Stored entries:
Segment Open

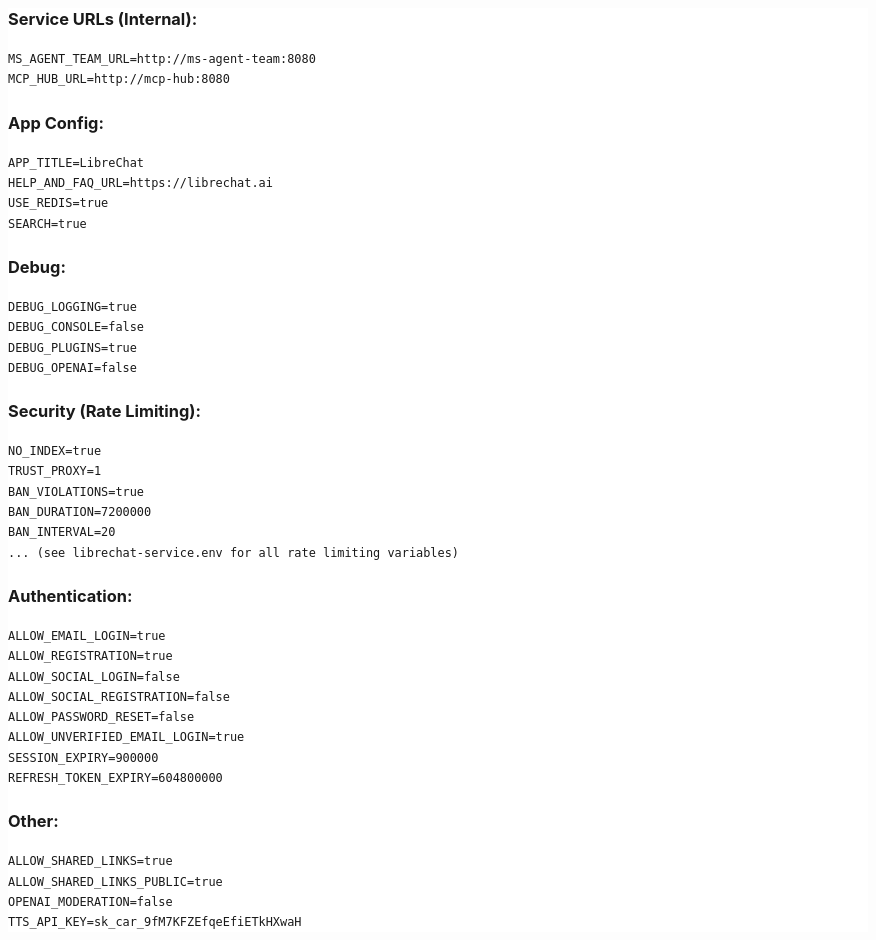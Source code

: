 ### Service URLs (Internal):
```
MS_AGENT_TEAM_URL=http://ms-agent-team:8080
MCP_HUB_URL=http://mcp-hub:8080
```

### App Config:
```
APP_TITLE=LibreChat
HELP_AND_FAQ_URL=https://librechat.ai
USE_REDIS=true
SEARCH=true
```

### Debug:
```
DEBUG_LOGGING=true
DEBUG_CONSOLE=false
DEBUG_PLUGINS=true
DEBUG_OPENAI=false
```

### Security (Rate Limiting):
```
NO_INDEX=true
TRUST_PROXY=1
BAN_VIOLATIONS=true
BAN_DURATION=7200000
BAN_INTERVAL=20
... (see librechat-service.env for all rate limiting variables)
```

### Authentication:
```
ALLOW_EMAIL_LOGIN=true
ALLOW_REGISTRATION=true
ALLOW_SOCIAL_LOGIN=false
ALLOW_SOCIAL_REGISTRATION=false
ALLOW_PASSWORD_RESET=false
ALLOW_UNVERIFIED_EMAIL_LOGIN=true
SESSION_EXPIRY=900000
REFRESH_TOKEN_EXPIRY=604800000
```

### Other:
```
ALLOW_SHARED_LINKS=true
ALLOW_SHARED_LINKS_PUBLIC=true
OPENAI_MODERATION=false
TTS_API_KEY=sk_car_9fM7KFZEfqeEfiETkHXwaH
```
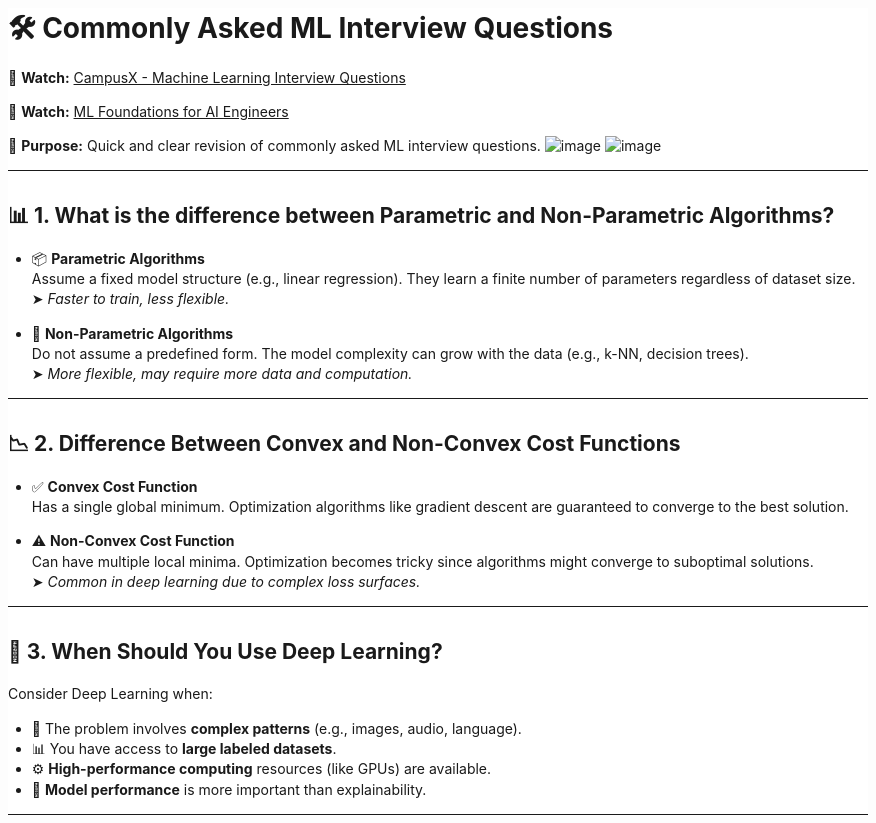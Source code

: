 # 🛠️ Commonly Asked ML Interview Questions

🎥 **Watch:** [CampusX - Machine Learning Interview Questions](https://www.youtube.com/playlist?list=PLKnIA16_Rmva_ZdY31wpEICG0KHnvIhu2) 

🎥 **Watch:** [ML Foundations for AI Engineers](https://youtu.be/BUTjcAjfMgY?si=qnL0T-25nDQhQJz7)

🎯 **Purpose:** Quick and clear revision of commonly asked ML interview questions.
<img width="1440" alt="image" src="https://github.com/user-attachments/assets/a0e988d0-25b0-4ae4-84e1-eeae22fae12d" />
<img width="1440" alt="image" src="https://github.com/user-attachments/assets/651bb835-1725-4a09-a2ec-e68e49aa3faa" />


---

## 📊 1. What is the difference between Parametric and Non-Parametric Algorithms?

- 📦 **Parametric Algorithms**  
  Assume a fixed model structure (e.g., linear regression). They learn a finite number of parameters regardless of dataset size.  
  ➤ *Faster to train, less flexible.*

- 🔄 **Non-Parametric Algorithms**  
  Do not assume a predefined form. The model complexity can grow with the data (e.g., k-NN, decision trees).  
  ➤ *More flexible, may require more data and computation.*

---

## 📉 2. Difference Between Convex and Non-Convex Cost Functions

- ✅ **Convex Cost Function**  
  Has a single global minimum. Optimization algorithms like gradient descent are guaranteed to converge to the best solution.

- ⚠️ **Non-Convex Cost Function**  
  Can have multiple local minima. Optimization becomes tricky since algorithms might converge to suboptimal solutions.  
  ➤ *Common in deep learning due to complex loss surfaces.*

---

## 🧠 3. When Should You Use Deep Learning?

Consider Deep Learning when:

- 🧠 The problem involves **complex patterns** (e.g., images, audio, language).
- 📊 You have access to **large labeled datasets**.
- ⚙️ **High-performance computing** resources (like GPUs) are available.
- 🎯 **Model performance** is more important than explainability.

---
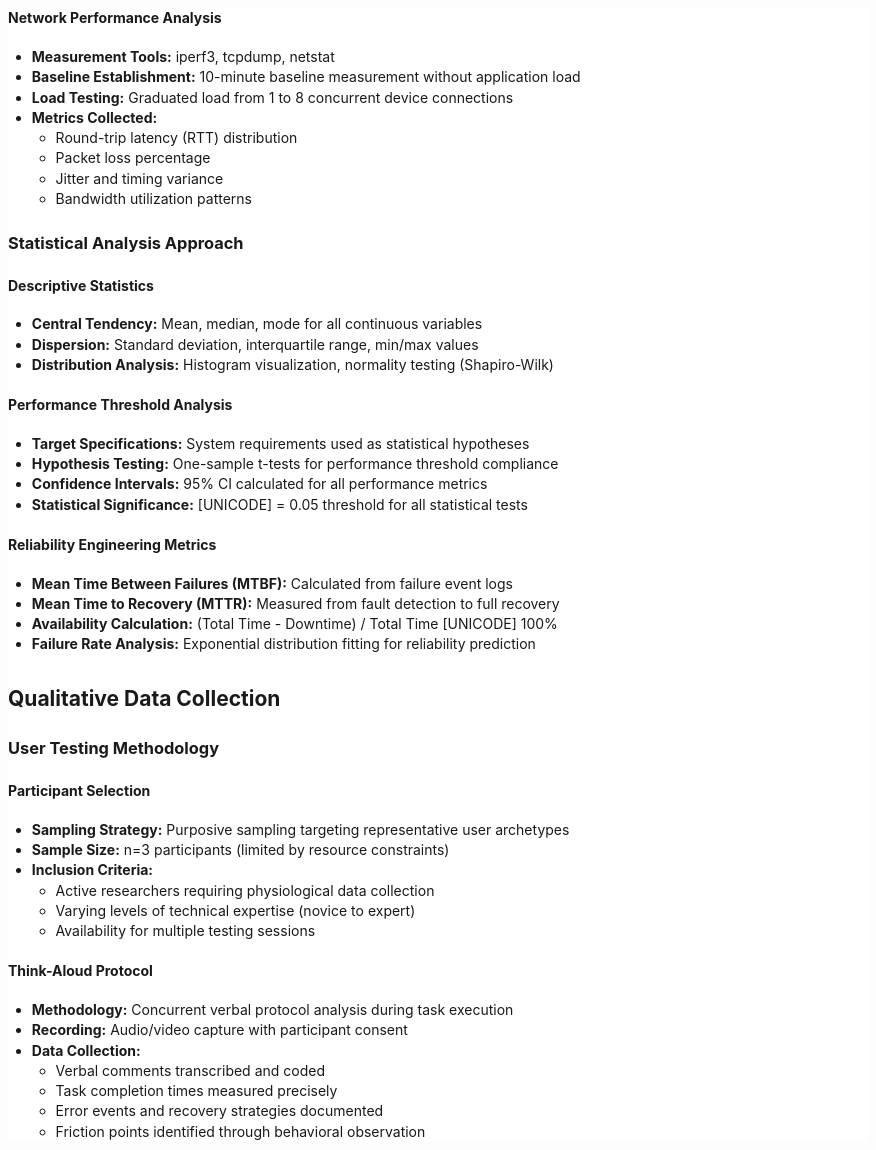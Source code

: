 #### **Network Performance Analysis**
- **Measurement Tools:** iperf3, tcpdump, netstat
- **Baseline Establishment:** 10-minute baseline measurement without application load
- **Load Testing:** Graduated load from 1 to 8 concurrent device connections
- **Metrics Collected:**
  - Round-trip latency (RTT) distribution
  - Packet loss percentage
  - Jitter and timing variance
  - Bandwidth utilization patterns

### Statistical Analysis Approach

#### **Descriptive Statistics**
- **Central Tendency:** Mean, median, mode for all continuous variables
- **Dispersion:** Standard deviation, interquartile range, min/max values
- **Distribution Analysis:** Histogram visualization, normality testing (Shapiro-Wilk)

#### **Performance Threshold Analysis**
- **Target Specifications:** System requirements used as statistical hypotheses
- **Hypothesis Testing:** One-sample t-tests for performance threshold compliance
- **Confidence Intervals:** 95% CI calculated for all performance metrics
- **Statistical Significance:** [UNICODE] = 0.05 threshold for all statistical tests

#### **Reliability Engineering Metrics**
- **Mean Time Between Failures (MTBF):** Calculated from failure event logs
- **Mean Time to Recovery (MTTR):** Measured from fault detection to full recovery
- **Availability Calculation:** (Total Time - Downtime) / Total Time [UNICODE] 100%
- **Failure Rate Analysis:** Exponential distribution fitting for reliability prediction

## Qualitative Data Collection

### User Testing Methodology

#### **Participant Selection**
- **Sampling Strategy:** Purposive sampling targeting representative user archetypes
- **Sample Size:** n=3 participants (limited by resource constraints)
- **Inclusion Criteria:**
  - Active researchers requiring physiological data collection
  - Varying levels of technical expertise (novice to expert)
  - Availability for multiple testing sessions

#### **Think-Aloud Protocol**
- **Methodology:** Concurrent verbal protocol analysis during task execution
- **Recording:** Audio/video capture with participant consent
- **Data Collection:**
  - Verbal comments transcribed and coded
  - Task completion times measured precisely  
  - Error events and recovery strategies documented
  - Friction points identified through behavioral observation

Segment Closed

▸ **DIRECTIONS**
When a line in the data above contains the string "Methodology", copy that line.

▸ **YOUR RESPONSE**
### User Testing Methodology
- **Methodology:** Concurrent verbal protocol analysis during task execution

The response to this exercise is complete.